PYNQ AXI-4 stream freeze

Hi,

I've created a custom IP for my PYNQ board which is a DCT algorithm - there are 3 steps - perform DCT, perform Quantization, perform IDCT. I input a 32-bit uint (400x8x8) array into the IP and output the same (the input is converted to float and I then use the round() ftn to convert back to uint at the end). The code for the algorithm created in Vivado HLS works perfectly when I simulate it, however when I implement it onto my block design and try to call in from Jupyter Notebook it freezes.
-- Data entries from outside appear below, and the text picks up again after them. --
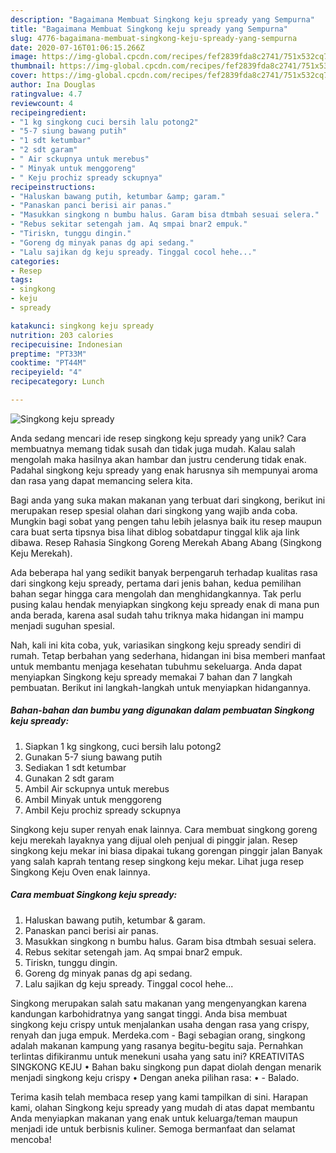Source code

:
 ```yaml
---
description: "Bagaimana Membuat Singkong keju spready yang Sempurna"
title: "Bagaimana Membuat Singkong keju spready yang Sempurna"
slug: 4776-bagaimana-membuat-singkong-keju-spready-yang-sempurna
date: 2020-07-16T01:06:15.266Z
image: https://img-global.cpcdn.com/recipes/fef2839fda8c2741/751x532cq70/singkong-keju-spready-foto-resep-utama.jpg
thumbnail: https://img-global.cpcdn.com/recipes/fef2839fda8c2741/751x532cq70/singkong-keju-spready-foto-resep-utama.jpg
cover: https://img-global.cpcdn.com/recipes/fef2839fda8c2741/751x532cq70/singkong-keju-spready-foto-resep-utama.jpg
author: Ina Douglas
ratingvalue: 4.7
reviewcount: 4
recipeingredient:
- "1 kg singkong cuci bersih lalu potong2"
- "5-7 siung bawang putih"
- "1 sdt ketumbar"
- "2 sdt garam"
- " Air sckupnya untuk merebus"
- " Minyak untuk menggoreng"
- " Keju prochiz spready sckupnya"
recipeinstructions:
- "Haluskan bawang putih, ketumbar &amp; garam."
- "Panaskan panci berisi air panas."
- "Masukkan singkong n bumbu halus. Garam bisa dtmbah sesuai selera."
- "Rebus sekitar setengah jam. Aq smpai bnar2 empuk."
- "Tiriskn, tunggu dingin."
- "Goreng dg minyak panas dg api sedang."
- "Lalu sajikan dg keju spready. Tinggal cocol hehe..."
categories:
- Resep
tags:
- singkong
- keju
- spready

katakunci: singkong keju spready 
nutrition: 203 calories
recipecuisine: Indonesian
preptime: "PT33M"
cooktime: "PT44M"
recipeyield: "4"
recipecategory: Lunch

---
```



![Singkong keju spready](https://img-global.cpcdn.com/recipes/fef2839fda8c2741/751x532cq70/singkong-keju-spready-foto-resep-utama.jpg)

Anda sedang mencari ide resep singkong keju spready yang unik? Cara membuatnya memang tidak susah dan tidak juga mudah. Kalau salah mengolah maka hasilnya akan hambar dan justru cenderung tidak enak. Padahal singkong keju spready yang enak harusnya sih mempunyai aroma dan rasa yang dapat memancing selera kita.

Bagi anda yang suka makan makanan yang terbuat dari singkong, berikut ini merupakan resep spesial olahan dari singkong yang wajib anda coba. Mungkin bagi sobat yang pengen tahu lebih jelasnya baik itu resep maupun cara buat serta tipsnya bisa lihat diblog sobatdapur tinggal klik aja link dibawa. Resep Rahasia Singkong Goreng Merekah Abang Abang (Singkong Keju Merekah).

Ada beberapa hal yang sedikit banyak berpengaruh terhadap kualitas rasa dari singkong keju spready, pertama dari jenis bahan, kedua pemilihan bahan segar hingga cara mengolah dan menghidangkannya. Tak perlu pusing kalau hendak menyiapkan singkong keju spready enak di mana pun anda berada, karena asal sudah tahu triknya maka hidangan ini mampu menjadi suguhan spesial.


Nah, kali ini kita coba, yuk, variasikan singkong keju spready sendiri di rumah. Tetap berbahan yang sederhana, hidangan ini bisa memberi manfaat untuk membantu menjaga kesehatan tubuhmu sekeluarga. Anda dapat menyiapkan Singkong keju spready memakai 7 bahan dan 7 langkah pembuatan. Berikut ini langkah-langkah untuk menyiapkan hidangannya.

<!--inarticleads1-->

##### Bahan-bahan dan bumbu yang digunakan dalam pembuatan Singkong keju spready:

1. Siapkan 1 kg singkong, cuci bersih lalu potong2
1. Gunakan 5-7 siung bawang putih
1. Sediakan 1 sdt ketumbar
1. Gunakan 2 sdt garam
1. Ambil  Air sckupnya untuk merebus
1. Ambil  Minyak untuk menggoreng
1. Ambil  Keju prochiz spready sckupnya


Singkong keju super renyah enak lainnya. Cara membuat singkong goreng keju merekah layaknya yang dijual oleh penjual di pinggir jalan. Resep singkong keju mekar ini biasa dipakai tukang gorengan pinggir jalan Banyak yang salah kaprah tentang resep singkong keju mekar. Lihat juga resep Singkong Keju Oven enak lainnya. 

<!--inarticleads2-->

##### Cara membuat Singkong keju spready:

1. Haluskan bawang putih, ketumbar &amp; garam.
1. Panaskan panci berisi air panas.
1. Masukkan singkong n bumbu halus. Garam bisa dtmbah sesuai selera.
1. Rebus sekitar setengah jam. Aq smpai bnar2 empuk.
1. Tiriskn, tunggu dingin.
1. Goreng dg minyak panas dg api sedang.
1. Lalu sajikan dg keju spready. Tinggal cocol hehe...


Singkong merupakan salah satu makanan yang mengenyangkan karena kandungan karbohidratnya yang sangat tinggi. Anda bisa membuat singkong keju crispy untuk menjalankan usaha dengan rasa yang crispy, renyah dan juga empuk. Merdeka.com - Bagi sebagian orang, singkong adalah makanan kampung yang rasanya begitu-begitu saja. Pernahkan terlintas difikiranmu untuk menekuni usaha yang satu ini? KREATIVITAS SINGKONG KEJU • Bahan baku singkong pun dapat diolah dengan menarik menjadi singkong keju crispy • Dengan aneka pilihan rasa: • - Balado. 

Terima kasih telah membaca resep yang kami tampilkan di sini. Harapan kami, olahan Singkong keju spready yang mudah di atas dapat membantu Anda menyiapkan makanan yang enak untuk keluarga/teman maupun menjadi ide untuk berbisnis kuliner. Semoga bermanfaat dan selamat mencoba!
I've got no idea why as I have tried to implement only the Quantize part of the algorithm:

for (z = 0; z < 400; z++) {
	    for (i = 0; i < 8; i++) {
	    			for (j = 0; j < 8; j++) {
	    //#pragma HLS PIPELINE II=1

	    				tmp_data = 0;
	    				tmp_data_round = 0;
	    				tmp_data = tmp_int[z][i][j]/quantizeMatrix1[i][j];
	    				tmp_data_round = hls::round(tmp_data);
	    				quantized[z][i][j] = tmp_data_round*quantizeMatrix1[i][j];
	    
	    			}
	    		}

}

And it works perfectly (I can send and receive data to and from PYNQ through the DMA). But when I try to implement the full algorithm it freezes. I do not think it is a problem of data types as the quantize ftn above deals with float/int conversion and works fine on the board.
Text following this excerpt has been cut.